Wednesday, January 28, 2009

June 22, 2004 (A Newspaper Clipping)

Tuesday, June 22, 2004
By Paul Purpura
The Times~Picayune
West Bank Bureau

A Covington woman whose son was murdered in Metairie more than two years ago told the convicted killer Monday that she has turned to God in her quest to forgive him.

"But I cannot do that right now," Lucille Thompson told Patrick Brasseaux of her attempts at forgiveness. "I just want you to know that you took a part of my heart."

Handcuffed and dressed in an orange prison suit, Brasseaux, 31, appeared in court Monday to be sentenced to life in prison. A drug dealer known among his friends as "Smack," slang for heroin, Brasseaux was convicted last month of second-degree murder in the killing of Charles Stevens, 48, who was an assistant manager at a West Bank fast-food restaurant.
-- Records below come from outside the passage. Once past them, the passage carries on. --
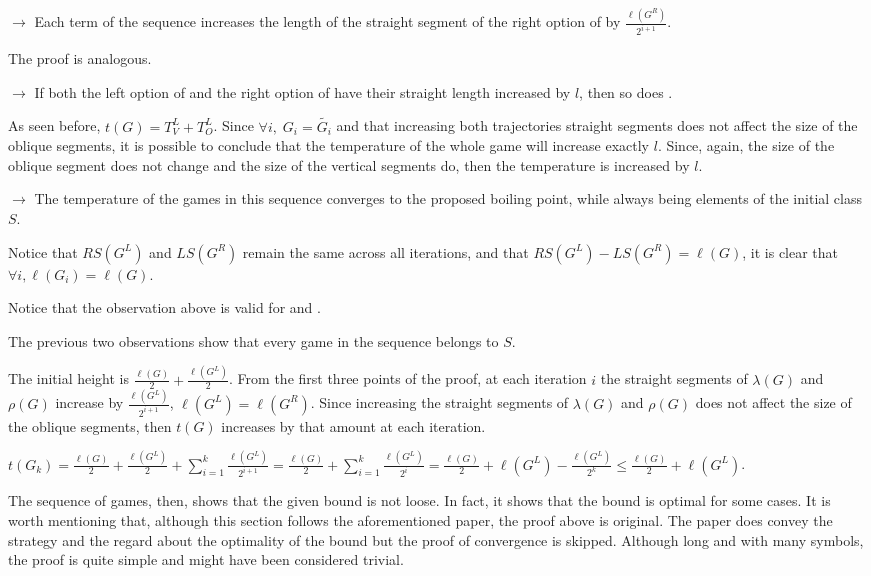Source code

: \begin{list}{}{}
	\item[$\rightarrow$] Each term of the sequence increases the length of the straight segment of the right option of  by $\frac{\ell(G^R)}{2^{i+1}}$.
	\item[ ] The proof is analogous.
	\item[$\rightarrow$] If both the left option of  and the right option of  have their straight length increased by $l$, then so does \Gm{}.
	\item[ ] As seen before, $t(G) = T^L_V + T^L_O$. Since $\forall i,\; G_i = \tilde{G_i}$ and that increasing both trajectories straight segments does not affect the size of the oblique segments, it is possible to conclude that the temperature of the whole game will increase exactly $l$. Since, again, the size of the oblique segment does not change and the size of the vertical segments do, then the temperature is increased by $l$.
	\item[$\rightarrow$] The temperature of the games in this sequence converges to the proposed boiling point, while always being elements of the initial class $S$.
	\item[ ] Notice that $RS(G^L)$ and $LS(G^R)$ remain the same across all iterations, and that $RS(G^L) - LS(G^R) = \ell(G)$, it is clear that $\forall i, \ell(G_i) = \ell(G)$.
	\item[ ] Notice that the observation above is valid for  and .
	\item[ ] The previous two observations show that every game in the sequence belongs to $S$.
	\item[ ] The initial height is $\frac{\ell(G)}{2} + \frac{\ell(G^L)}{2}$. From the first three points of the proof, at each iteration $i$ the straight segments of $\lambda(G)$ and $\rho(G)$ increase by $\frac{\ell(G^L)}{2^{i+1}}$, $\ell(G^L) = \ell(G^R)$. Since increasing the straight segments of $\lambda(G)$ and $\rho(G)$ does not affect the size of the oblique segments, then $t(G)$ increases by that amount at each iteration.
	\item[] \hspace{-1cm} $t(G_k) = \frac{\ell(G)}{2} + \frac{\ell(G^L)}{2} + \sum\limits_{i=1}^{k} \frac{\ell(G^L)}{2^{i+1}} = \frac{\ell(G)}{2} + \sum\limits_{i=1}^{k} \frac{\ell(G^L)}{2^{i}} = \frac{\ell(G)}{2} + \ell(G^L) - \frac{\ell(G^L)}{2^k} \leq \frac{\ell(G)}{2} + \ell(G^L)$.
\end{list}

The sequence of games, then, shows that the given bound is not loose. In fact, it shows that the bound is optimal for some cases. It is worth mentioning that, although this section follows the aforementioned paper, the proof above is original. The paper does convey the strategy and the regard about the optimality of the bound but the proof of convergence is skipped. Although long and with many symbols, the proof is quite simple and might have been considered trivial.

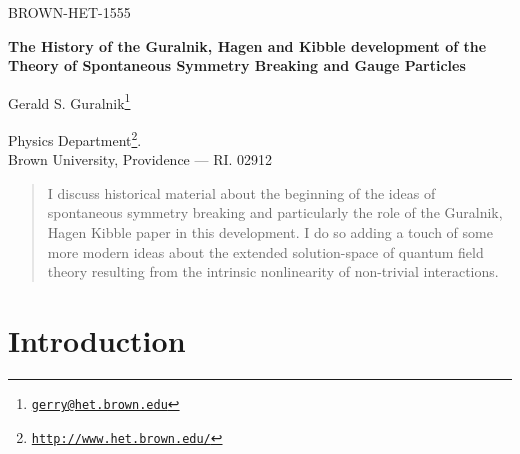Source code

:\documentclass[12pt]{article}
\begin{document}
%
\begin{titlepage}
  \begin{flushright}
    {BROWN-HET-1555}
 \end{flushright}
  \bigskip

  \begin{center}
    {\LARGE \textbf{\textsf{The History of the Guralnik, Hagen and Kibble development of the Theory of
          Spontaneous Symmetry Breaking and Gauge Particles}}} \\
    \bigskip

    {\Large \textsf{Gerald S.
        Guralnik\footnote{\href{mailto:gerry@het.brown.edu}{\texttt{gerry@het.brown.edu}}}}} \\
    \bigskip

    \textsf{Physics
      Department\footnote{\href{http://www.het.brown.edu/}{\texttt{http://www.het.brown.edu/}}}.}\\
    \textsf{Brown University, Providence --- RI. 02912}
    \date{\today}
  \end{center}
  \bigskip

\begin{abstract} \noindent I discuss historical material about the beginning
  of the ideas of spontaneous symmetry breaking and
  particularly the role of the Guralnik, Hagen Kibble paper in this development.
 I do so adding a touch of some more modern ideas about the
  extended solution-space of quantum field theory resulting from the intrinsic
  nonlinearity of non-trivial interactions.
\end{abstract}

\newpage
  \tableofcontents
\end{titlepage}
%
\section{Introduction} \label{sec:0}
\end{document}
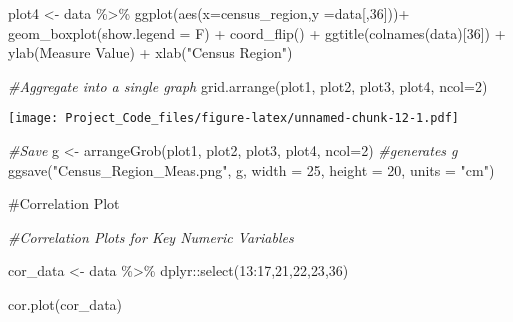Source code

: \documentclass[
]{article}
\newenvironment{Shaded}{\begin{snugshade}}{\end{snugshade}}
\newcommand{\AttributeTok}[1]{\textcolor[rgb]{0.77,0.63,0.00}{#1}}
\newcommand{\CommentTok}[1]{\textcolor[rgb]{0.56,0.35,0.01}{\textit{#1}}}
\newcommand{\DecValTok}[1]{\textcolor[rgb]{0.00,0.00,0.81}{#1}}
\newcommand{\FunctionTok}[1]{\textcolor[rgb]{0.00,0.00,0.00}{#1}}
\newcommand{\NormalTok}[1]{#1}
\newcommand{\OtherTok}[1]{\textcolor[rgb]{0.56,0.35,0.01}{#1}}
\newcommand{\SpecialCharTok}[1]{\textcolor[rgb]{0.00,0.00,0.00}{#1}}
\newcommand{\StringTok}[1]{\textcolor[rgb]{0.31,0.60,0.02}{#1}}
\begin{document}
\begin{Shaded}
\begin{Highlighting}[]
\NormalTok{plot4 }\OtherTok{\textless{}{-}}\NormalTok{ data }\SpecialCharTok{\%\textgreater{}\%} \FunctionTok{ggplot}\NormalTok{(}\FunctionTok{aes}\NormalTok{(}\AttributeTok{x=}\NormalTok{census\_region,}\AttributeTok{y =}\NormalTok{data[,}\DecValTok{36}\NormalTok{]))}\SpecialCharTok{+}
  \FunctionTok{geom\_boxplot}\NormalTok{(}\AttributeTok{show.legend =}\NormalTok{ F) }\SpecialCharTok{+}
  \FunctionTok{coord\_flip}\NormalTok{() }\SpecialCharTok{+}
  \FunctionTok{ggtitle}\NormalTok{(}\FunctionTok{colnames}\NormalTok{(data)[}\DecValTok{36}\NormalTok{]) }\SpecialCharTok{+} 
  \FunctionTok{ylab}\NormalTok{(}\StringTok{\textquotesingle{}Measure Value\textquotesingle{}}\NormalTok{) }\SpecialCharTok{+} \FunctionTok{xlab}\NormalTok{(}\StringTok{"Census Region"}\NormalTok{)}

\CommentTok{\#Aggregate into a single graph}
\FunctionTok{grid.arrange}\NormalTok{(plot1, plot2, plot3, plot4, }\AttributeTok{ncol=}\DecValTok{2}\NormalTok{)}
\end{Highlighting}
\end{Shaded}

\texttt{[image: Project\_Code\_files/figure-latex/unnamed-chunk-12-1.pdf]}

\begin{Shaded}
\begin{Highlighting}[]
\CommentTok{\#Save}
\NormalTok{g }\OtherTok{\textless{}{-}} \FunctionTok{arrangeGrob}\NormalTok{(plot1, plot2, plot3, plot4, }\AttributeTok{ncol=}\DecValTok{2}\NormalTok{) }\CommentTok{\#generates g}
\FunctionTok{ggsave}\NormalTok{(}\StringTok{"Census\_Region\_Meas.png"}\NormalTok{, g, }\AttributeTok{width =} \DecValTok{25}\NormalTok{, }\AttributeTok{height =} \DecValTok{20}\NormalTok{, }\AttributeTok{units =} \StringTok{"cm"}\NormalTok{)}
\end{Highlighting}
\end{Shaded}

\#Correlation Plot

\begin{Shaded}
\begin{Highlighting}[]
\CommentTok{\#Correlation Plots for Key Numeric Variables}

\NormalTok{cor\_data }\OtherTok{\textless{}{-}}\NormalTok{ data }\SpecialCharTok{\%\textgreater{}\%}\NormalTok{ dplyr}\SpecialCharTok{::}\FunctionTok{select}\NormalTok{(}\DecValTok{13}\SpecialCharTok{:}\DecValTok{17}\NormalTok{,}\DecValTok{21}\NormalTok{,}\DecValTok{22}\NormalTok{,}\DecValTok{23}\NormalTok{,}\DecValTok{36}\NormalTok{)}

\FunctionTok{cor.plot}\NormalTok{(cor\_data)}
\end{Highlighting}
\end{Shaded}
\end{document}
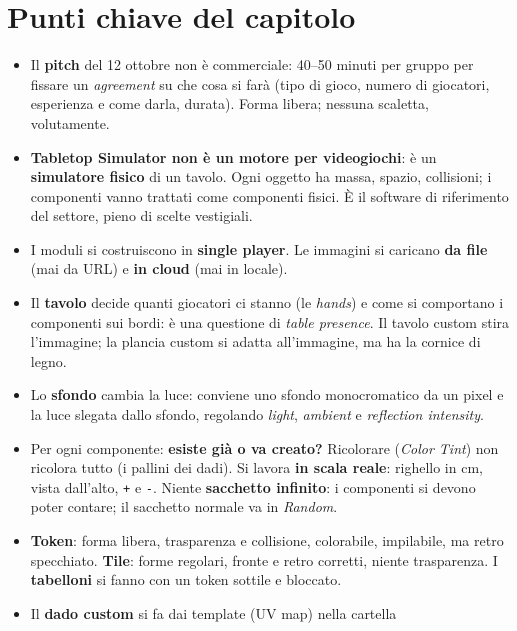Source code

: \section*{Punti chiave del capitolo}

\begin{itemize}
  \item Il \textbf{pitch} del 12 ottobre non è commerciale: 40--50 minuti per gruppo
        per fissare un \emph{agreement} su che cosa si farà (tipo di gioco, numero di
        giocatori, esperienza e come darla, durata). Forma libera; nessuna scaletta,
        volutamente.
  \item \textbf{Tabletop Simulator non è un motore per videogiochi}: è un
        \textbf{simulatore fisico} di un tavolo. Ogni oggetto ha massa, spazio,
        collisioni; i componenti vanno trattati come componenti fisici. È il software
        di riferimento del settore, pieno di scelte vestigiali.
  \item I moduli si costruiscono in \textbf{single player}. Le immagini si caricano
        \textbf{da file} (mai da URL) e \textbf{in cloud} (mai in locale).
  \item Il \textbf{tavolo} decide quanti giocatori ci stanno (le \emph{hands}) e come
        si comportano i componenti sui bordi: è una questione di \emph{table presence}.
        Il tavolo custom stira l'immagine; la plancia custom si adatta all'immagine,
        ma ha la cornice di legno.
  \item Lo \textbf{sfondo} cambia la luce: conviene uno sfondo monocromatico da un
        pixel e la luce slegata dallo sfondo, regolando \emph{light}, \emph{ambient}
        e \emph{reflection intensity}.
  \item Per ogni componente: \textbf{esiste già o va creato?} Ricolorare
        (\emph{Color Tint}) non ricolora tutto (i pallini dei dadi). Si lavora
        \textbf{in scala reale}: righello in cm, vista dall'alto, \texttt{+} e
        \texttt{-}. Niente \textbf{sacchetto infinito}: i componenti si devono poter
        contare; il sacchetto normale va in \emph{Random}.
  \item \textbf{Token}: forma libera, trasparenza e collisione, colorabile, impilabile,
        ma retro specchiato. \textbf{Tile}: forme regolari, fronte e retro corretti,
        niente trasparenza. I \textbf{tabelloni} si fanno con un token sottile e
        bloccato.
  \item Il \textbf{dado custom} si fa dai template (UV map) nella cartella

\end{itemize}
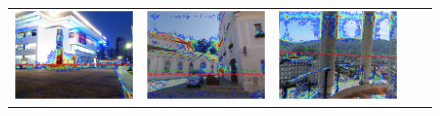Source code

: \begin{figure}
\begin{tabular}{@{}c@{}c@{}c@{}c@{}c@{}}
\includegraphics[width=\sgbpwidth\linewidth]{figures/nn_analysis/sgbp/pano_ayflzrhzcccird_jpg-4.png} &
\includegraphics[width=\sgbpwidth\linewidth]{figures/nn_analysis/sgbp/pano_ayfpxlgzfcixnm_jpg-6.png} &
\includegraphics[width=\sgbpwidth\linewidth]{figures/nn_analysis/sgbp/pano_addontedcyafqk_jpg-6.png} &

\end{tabular}
\end{figure}
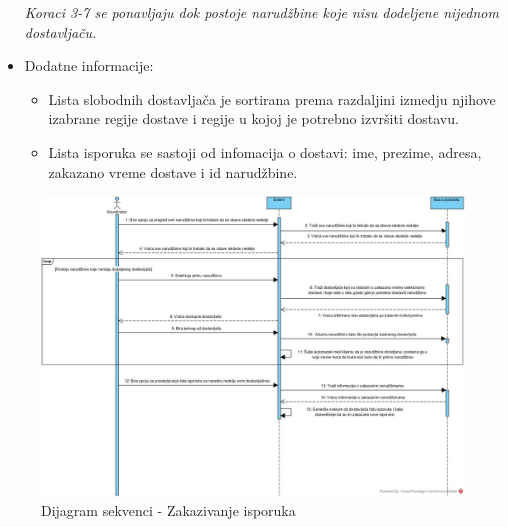 \begin{itemize}
\begin{enumerate}
		\end{enumerate}
	  \textit{Koraci 3-7 se ponavljaju dok postoje narudžbine koje nisu dodeljene nijednom dostavljaču.}
   \item Dodatne informacije:
        \begin{itemize}
           \item Lista slobodnih dostavljača je sortirana prema razdaljini izmedju njihove izabrane regije dostave i regije u kojoj je potrebno izvršiti dostavu.
            \item Lista isporuka se sastoji od infomacija o dostavi: ime, prezime, adresa, zakazano vreme dostave i id narudžbine. 
        \end{itemize}
\end{itemize}

\begin{figure}[H]
\begin{center}
\includegraphics[width=\textwidth]{Pictures/sequence_scheduling_deliveries.jpg}
\end{center}
    \caption{Dijagram sekvenci - Zakazivanje isporuka}
\label{fig:Sequence_diagram_scheduling_deliveries}
\end{figure}

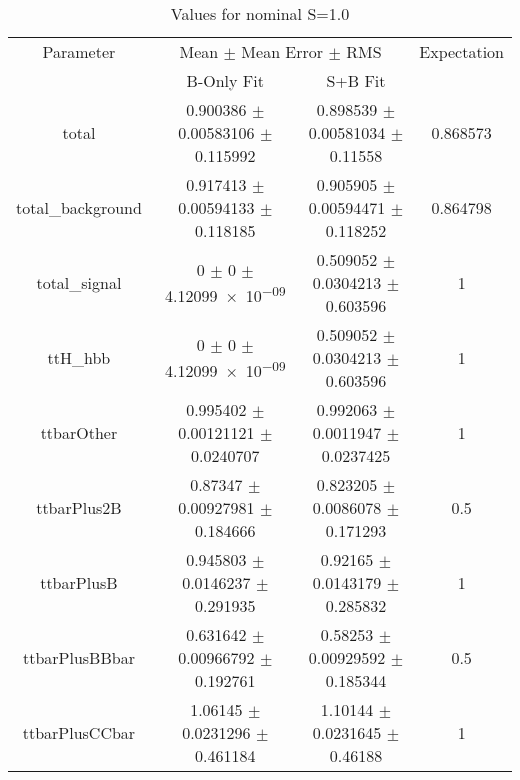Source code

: \begin{table}
\centering
\caption{Values for nominal S=1.0}
\begin{tabular}{cccc}
\toprule
Parameter & \multicolumn{2}{c}{Mean $\pm$ Mean Error $\pm$ RMS} & Expectation\\
 & B-Only Fit & S+B Fit & \\
\midrule
total & \num{0.900386} $\pm$ \num{0.00583106} $\pm$ \num{0.115992} & \num{0.898539} $\pm$ \num{0.00581034} $\pm$ \num{0.11558} & \num{0.868573}\\
total\_background & \num{0.917413} $\pm$ \num{0.00594133} $\pm$ \num{0.118185} & \num{0.905905} $\pm$ \num{0.00594471} $\pm$ \num{0.118252} & \num{0.864798}\\
total\_signal & \num{0} $\pm$ \num{0} $\pm$ \num{4.12099e-09} & \num{0.509052} $\pm$ \num{0.0304213} $\pm$ \num{0.603596} & \num{1}\\
ttH\_hbb & \num{0} $\pm$ \num{0} $\pm$ \num{4.12099e-09} & \num{0.509052} $\pm$ \num{0.0304213} $\pm$ \num{0.603596} & \num{1}\\
ttbarOther & \num{0.995402} $\pm$ \num{0.00121121} $\pm$ \num{0.0240707} & \num{0.992063} $\pm$ \num{0.0011947} $\pm$ \num{0.0237425} & \num{1}\\
ttbarPlus2B & \num{0.87347} $\pm$ \num{0.00927981} $\pm$ \num{0.184666} & \num{0.823205} $\pm$ \num{0.0086078} $\pm$ \num{0.171293} & \num{0.5}\\
ttbarPlusB & \num{0.945803} $\pm$ \num{0.0146237} $\pm$ \num{0.291935} & \num{0.92165} $\pm$ \num{0.0143179} $\pm$ \num{0.285832} & \num{1}\\
ttbarPlusBBbar & \num{0.631642} $\pm$ \num{0.00966792} $\pm$ \num{0.192761} & \num{0.58253} $\pm$ \num{0.00929592} $\pm$ \num{0.185344} & \num{0.5}\\
ttbarPlusCCbar & \num{1.06145} $\pm$ \num{0.0231296} $\pm$ \num{0.461184} & \num{1.10144} $\pm$ \num{0.0231645} $\pm$ \num{0.46188} & \num{1}\\
\bottomrule
\end{tabular}
\end{table}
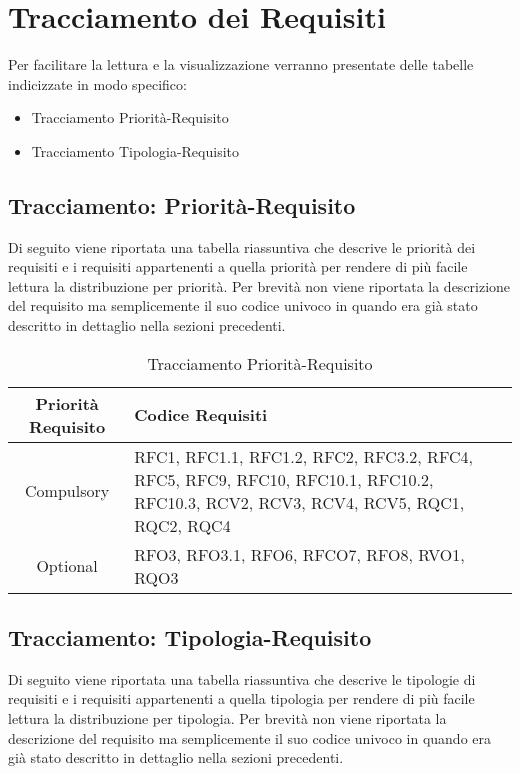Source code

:
\section{Tracciamento dei Requisiti}
Per facilitare la lettura e la visualizzazione verranno presentate delle tabelle indicizzate in modo specifico:
\begin{itemize}
    \item Tracciamento Priorità-Requisito
    \item Tracciamento Tipologia-Requisito
\end{itemize}

\newpage
\subsection{Tracciamento: Priorità-Requisito}
Di seguito viene riportata una tabella riassuntiva che descrive le priorità dei requisiti e i requisiti appartenenti a quella priorità per rendere di più facile lettura la distribuzione per priorità.
Per brevità non viene riportata la descrizione del requisito ma semplicemente il suo codice univoco in quando era già stato descritto in dettaglio nella sezioni precedenti.   

\begin{table}[h!] %
            \centering
            \renewcommand{\arraystretch}{2} %
            \begin{tabular}{|c|p{2cm}|} %
                \rowcolor{orange!50} %
        		\hline
        		\textbf{Priorità Requisito} & \textbf{Codice Requisiti} \\
                \hline
                Compulsory & RFC1, RFC1.1, RFC1.2, RFC2, RFC3.2, RFC4, RFC5, RFC9, RFC10, RFC10.1, RFC10.2, RFC10.3, RCV2, RCV3, RCV4, RCV5, RQC1, RQC2, RQC4\\
                \hline
                Optional & RFO3, RFO3.1, RFO6, RFCO7, RFO8, RVO1, RQO3\\
                \hline
        \end{tabular}
        \caption{Tracciamento Priorità-Requisito} %
        \label{tab:Tracciamento Priorità-Requisito}
\end{table}

\newpage
\subsection{Tracciamento: Tipologia-Requisito}
Di seguito viene riportata una tabella riassuntiva che descrive le tipologie di requisiti e i requisiti appartenenti a quella tipologia per rendere di più facile lettura la distribuzione per tipologia.
Per brevità non viene riportata la descrizione del requisito ma semplicemente il suo codice univoco in quando era già stato descritto in dettaglio nella sezioni precedenti.

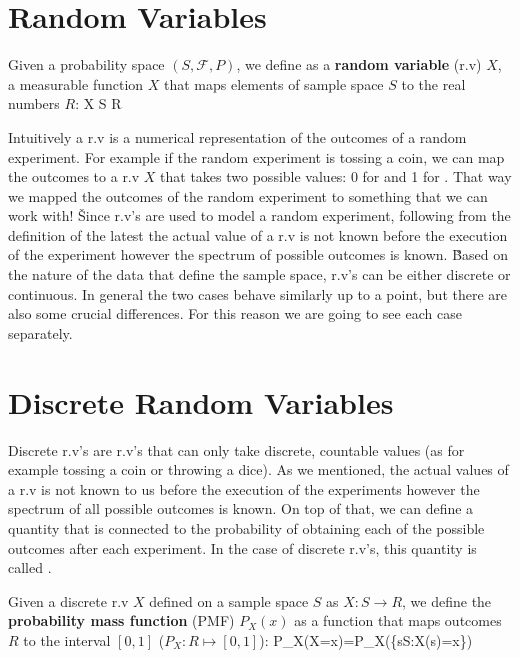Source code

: \section{Random Variables}

Given a probability space $(S, \mathcal{F}, P)$, we define as a \textbf{random variable} (r.v) $X$, a measurable
function $X$ that maps elements of sample space $S$ to the real numbers $R$:
\bse
X \colon S \to R
\ese
\ed

Intuitively a r.v is a numerical representation of the outcomes of a random experiment. For example if the random
experiment is tossing a coin, we can map the outcomes to a r.v $X$ that takes two possible values: 0 for 
and 1 for . That way we mapped the outcomes of the random experiment to something that we can work with! \v

Since r.v's are used to model a random experiment, following from the definition of the latest the actual value of a
r.v is not known before the execution of the experiment however the spectrum of possible outcomes is known. \v

Based on the nature of the data that define the sample space, r.v's can be either discrete or continuous. In general
the two cases behave similarly up to a point, but there are also some crucial differences. For this reason we are
going to see each case separately.

\section{Discrete Random Variables}

Discrete r.v's are r.v's that can only take discrete, countable values (as for example tossing a coin or throwing a
dice). As we mentioned, the actual values of a r.v is not known to us before the execution of the experiments however
the spectrum of all possible outcomes is known. On top of that, we can define a quantity that is connected to the
probability of obtaining each of the possible outcomes after each experiment. In the case of discrete r.v's, this
quantity is called .

Given a discrete r.v $X$ defined on a sample space $S$ as $X \colon S \to R$, we define the \textbf{probability mass
function} (PMF) $P_{X}(x)$ as a function that maps outcomes $R$ to the interval $[0,1]$ ($P_{X}:R\mapsto [0,1]$):
\bse
P_{X}(X=x)=P_{X}(\{s\in S:X(s)=x\})
\ese

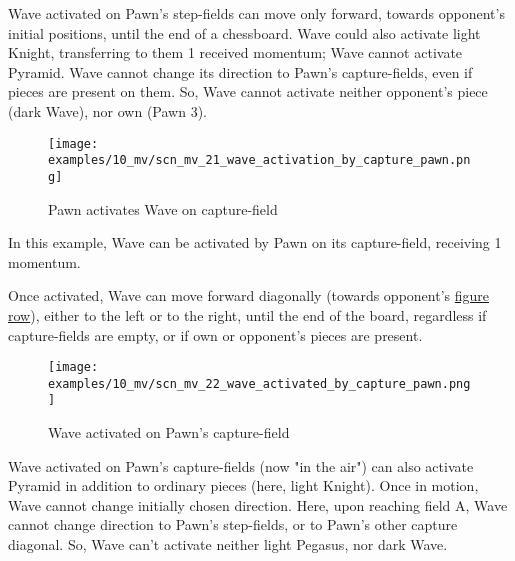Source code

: Wave activated on Pawn's step-fields can move only forward, towards opponent's
initial positions, until the end of a chessboard. Wave could also activate light
Knight, transferring to them 1 received momentum; Wave cannot activate Pyramid.
Wave cannot change its direction to Pawn's capture-fields, even if pieces are
present on them. So, Wave cannot activate neither opponent's piece (dark Wave),
nor own (Pawn 3).

\clearpage %

\vspace*{-2.1\baselineskip}
\noindent
\begin{figure}[!h]
\texttt{[image: examples/10\_mv/scn\_mv\_21\_wave\_activation\_by\_capture\_pawn.png]}
\caption{Pawn activates Wave on capture-field}
\label{fig:scn_mv_21_wave_activation_by_capture_pawn}
\end{figure}

In this example, Wave can be activated by Pawn on its capture-field, receiving 1 momentum.

Once activated, Wave can move forward diagonally (towards opponent's
\hyperref[sec:Terms/Figure row]{figure row}), either to the left or to the right, until the
end of the board, regardless if capture-fields are empty, or if own or opponent's pieces are
present.

\clearpage %

\vspace*{-2.1\baselineskip}
\noindent
\begin{figure}[!h]
\texttt{[image: examples/10\_mv/scn\_mv\_22\_wave\_activated\_by\_capture\_pawn.png]}
\caption{Wave activated on Pawn's capture-field}
\label{fig:scn_mv_22_wave_activated_by_capture_pawn}
\end{figure}

Wave activated on Pawn's capture-fields (now "in the air") can also activate Pyramid
in addition to ordinary pieces (here, light Knight). Once in motion, Wave cannot
change initially chosen direction. Here, upon reaching field A, Wave cannot change
direction to Pawn's step-fields, or to Pawn's other capture diagonal. So, Wave can't
activate neither light Pegasus, nor dark Wave.

\clearpage %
"My life will never be the same," Thompson told Brasseaux, who showed no emotion. "You broke my heart, and I want you to remember that for the rest of your life."

Thompson found her son's body March 24, 2002, in his apartment at the Fox Run complex, 2411 Richland Ave. Brasseaux, who was Stevens' cocaine supplier, was arrested while driving Stevens' car in Lafayette three days later. Inside were some of Stevens' belongings, including his wallet. Brasseaux denied being the killer and said Stevens let him use the car in lieu of paying for drugs.

During the trial, prosecutor Roger Jordan presented witnesses who testified that Stevens had Brasseaux inject him with cocaine because he was unable to do it himself. Brasseaux told friends that he injected Stevens with heroin instead, making him lethargic.

Stevens was strangled with a rope. Brasseaux bragged about swapping out the drugs so he could rob Stevens, witnesses testified in his trial.

On May 7, a Jefferson Parish jury unanimously convicted Brasseaux of second-degree murder, which carries a mandatory life sentence. Judge Joan Benge of the 24th Judicial District Court imposed the sentence Monday, rejecting defense attorney Donald Soignet's request for a new trial.

Soignet, appointed to represent Brasseaux, said the jury relied on circumstantial evidence in reaching its verdict. As he did during the trial, Soignet suggested that someone other than Brasseaux killed Stevens, stole his belongings and sold them at New Orleans pawn shops to get money for drugs.

"There are a number of people who had reason to commit this murder," Soignet said.

Benge said "an abundance of evidence" led to Brasseaux's conviction, including Stevens' phone records that show calls were made from the apartment to Brasseaux's friends on the night Stevens is believed to have died.

Soignet said he will appeal the conviction.